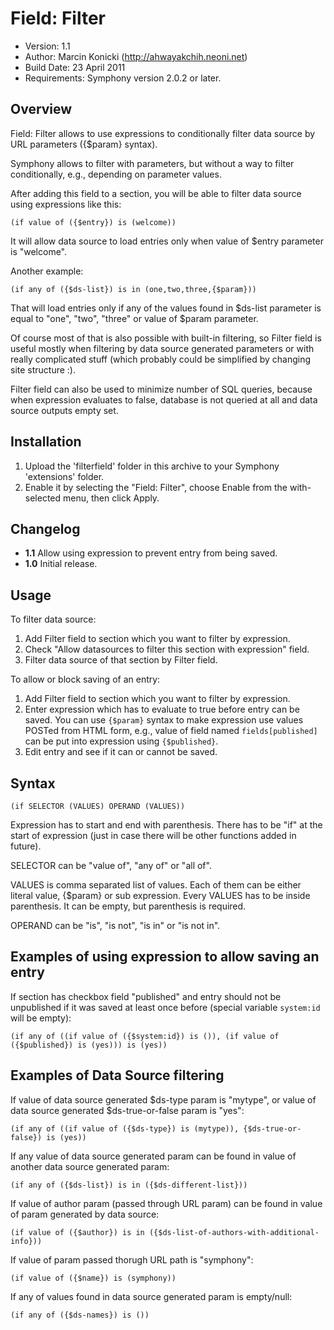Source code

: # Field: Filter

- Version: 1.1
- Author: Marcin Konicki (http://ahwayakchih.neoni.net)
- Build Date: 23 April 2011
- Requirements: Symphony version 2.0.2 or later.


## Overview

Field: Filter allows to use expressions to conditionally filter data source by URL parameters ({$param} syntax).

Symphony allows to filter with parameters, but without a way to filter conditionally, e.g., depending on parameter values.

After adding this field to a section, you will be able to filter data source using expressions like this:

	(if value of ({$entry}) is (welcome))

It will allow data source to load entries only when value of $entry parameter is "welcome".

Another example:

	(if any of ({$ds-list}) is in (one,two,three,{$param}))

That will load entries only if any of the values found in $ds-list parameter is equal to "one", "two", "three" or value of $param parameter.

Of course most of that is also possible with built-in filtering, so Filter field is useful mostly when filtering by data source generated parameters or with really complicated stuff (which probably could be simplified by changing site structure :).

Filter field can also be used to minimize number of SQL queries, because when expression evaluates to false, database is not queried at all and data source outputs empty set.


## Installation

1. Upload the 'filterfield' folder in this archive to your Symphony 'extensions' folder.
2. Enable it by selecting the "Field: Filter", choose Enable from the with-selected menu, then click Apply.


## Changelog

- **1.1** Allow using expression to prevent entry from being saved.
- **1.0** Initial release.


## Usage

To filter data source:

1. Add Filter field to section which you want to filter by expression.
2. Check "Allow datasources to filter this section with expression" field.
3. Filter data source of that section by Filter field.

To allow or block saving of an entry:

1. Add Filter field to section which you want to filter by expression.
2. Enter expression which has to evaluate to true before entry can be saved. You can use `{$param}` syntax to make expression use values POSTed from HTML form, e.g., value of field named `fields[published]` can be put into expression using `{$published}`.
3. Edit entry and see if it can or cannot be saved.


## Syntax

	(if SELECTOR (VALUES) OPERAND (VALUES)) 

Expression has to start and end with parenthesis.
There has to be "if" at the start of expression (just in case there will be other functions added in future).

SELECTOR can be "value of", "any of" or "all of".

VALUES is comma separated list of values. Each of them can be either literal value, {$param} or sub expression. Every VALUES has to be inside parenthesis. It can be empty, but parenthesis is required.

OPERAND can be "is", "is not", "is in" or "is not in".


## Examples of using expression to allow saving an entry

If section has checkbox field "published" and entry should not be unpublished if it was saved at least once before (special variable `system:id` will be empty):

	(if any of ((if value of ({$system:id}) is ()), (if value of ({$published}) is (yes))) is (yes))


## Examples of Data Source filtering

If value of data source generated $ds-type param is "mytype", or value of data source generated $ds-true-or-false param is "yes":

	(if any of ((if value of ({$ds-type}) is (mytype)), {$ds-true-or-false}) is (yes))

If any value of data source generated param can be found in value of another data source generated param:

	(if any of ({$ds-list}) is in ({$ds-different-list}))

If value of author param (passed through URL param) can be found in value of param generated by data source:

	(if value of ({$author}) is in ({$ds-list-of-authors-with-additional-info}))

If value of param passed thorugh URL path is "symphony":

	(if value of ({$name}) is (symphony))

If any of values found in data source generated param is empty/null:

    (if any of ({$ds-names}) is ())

...

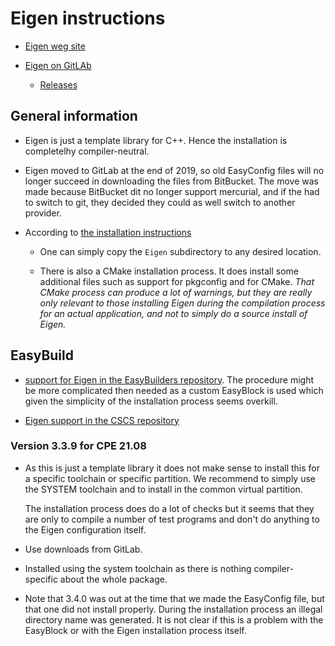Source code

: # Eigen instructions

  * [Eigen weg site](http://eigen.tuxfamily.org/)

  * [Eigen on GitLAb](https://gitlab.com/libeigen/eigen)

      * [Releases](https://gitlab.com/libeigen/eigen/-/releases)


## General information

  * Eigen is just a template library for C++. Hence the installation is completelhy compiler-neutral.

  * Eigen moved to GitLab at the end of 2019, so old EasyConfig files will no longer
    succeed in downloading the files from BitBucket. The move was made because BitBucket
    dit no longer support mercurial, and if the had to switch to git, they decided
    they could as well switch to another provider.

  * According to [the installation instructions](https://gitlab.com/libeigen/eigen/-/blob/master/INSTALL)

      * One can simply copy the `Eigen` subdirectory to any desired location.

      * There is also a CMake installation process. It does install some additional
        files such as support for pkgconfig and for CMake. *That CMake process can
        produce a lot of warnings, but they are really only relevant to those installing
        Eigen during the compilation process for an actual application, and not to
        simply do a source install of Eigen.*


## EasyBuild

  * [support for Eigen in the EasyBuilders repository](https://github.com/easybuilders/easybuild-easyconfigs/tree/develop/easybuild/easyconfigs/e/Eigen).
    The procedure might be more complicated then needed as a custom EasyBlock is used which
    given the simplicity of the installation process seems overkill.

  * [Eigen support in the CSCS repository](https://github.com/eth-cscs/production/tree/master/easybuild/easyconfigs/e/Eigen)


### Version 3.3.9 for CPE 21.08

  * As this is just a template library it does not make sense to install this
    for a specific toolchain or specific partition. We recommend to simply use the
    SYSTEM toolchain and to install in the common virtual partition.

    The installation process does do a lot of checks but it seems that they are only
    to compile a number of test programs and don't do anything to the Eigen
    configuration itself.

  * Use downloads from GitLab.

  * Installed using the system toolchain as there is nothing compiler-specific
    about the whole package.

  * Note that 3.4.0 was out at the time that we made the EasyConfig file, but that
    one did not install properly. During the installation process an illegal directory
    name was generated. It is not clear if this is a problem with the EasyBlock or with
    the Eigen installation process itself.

| WHAT THIS TASK INVOLVES |
Only a number is wanted here: how many lines of the material contain the string "does".

| SOLUTION FOR THIS PROBLEM |
3